===== Material for this exercise =====

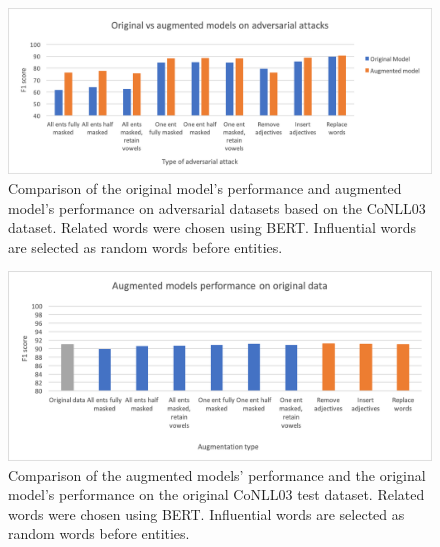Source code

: \begin{table}[h]
\begin{singlespace}
{
    }
    \end{singlespace}
    \caption{Comparison of the original model's performance and augmented model's performance on adversarial datasets based on the CoNLL03 dataset. Related words were chosen using BERT. Influential words are selected as random words before entities.}
    \label{tab:advtraining}
\end{table}
 
 \begin{figure}[h]
	\centering
	\includegraphics[width=0.85\linewidth]{LatexDiss/figures/advtraining.png}
	\caption{Comparison of the original model's performance and augmented model's performance on adversarial datasets based on the CoNLL03 dataset. Related words were chosen using BERT. Influential words are selected as random words before entities.}
	\label{fig:advtraining}
\end{figure}

 \begin{figure}[h]
	\centering
	\includegraphics[width=0.85\linewidth]{LatexDiss/figures/augmodelsorigdata.png}
	\caption{Comparison of the augmented models' performance and the original model's performance on the original CoNLL03 test dataset. Related words were chosen using BERT. Influential words are selected as random words before entities.}
	\label{fig:augmodelsorigdata}
\end{figure}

=====

Assignment: After reading the records above, say how many lines hold the string "random", using only a number.

Output of the exercise: 3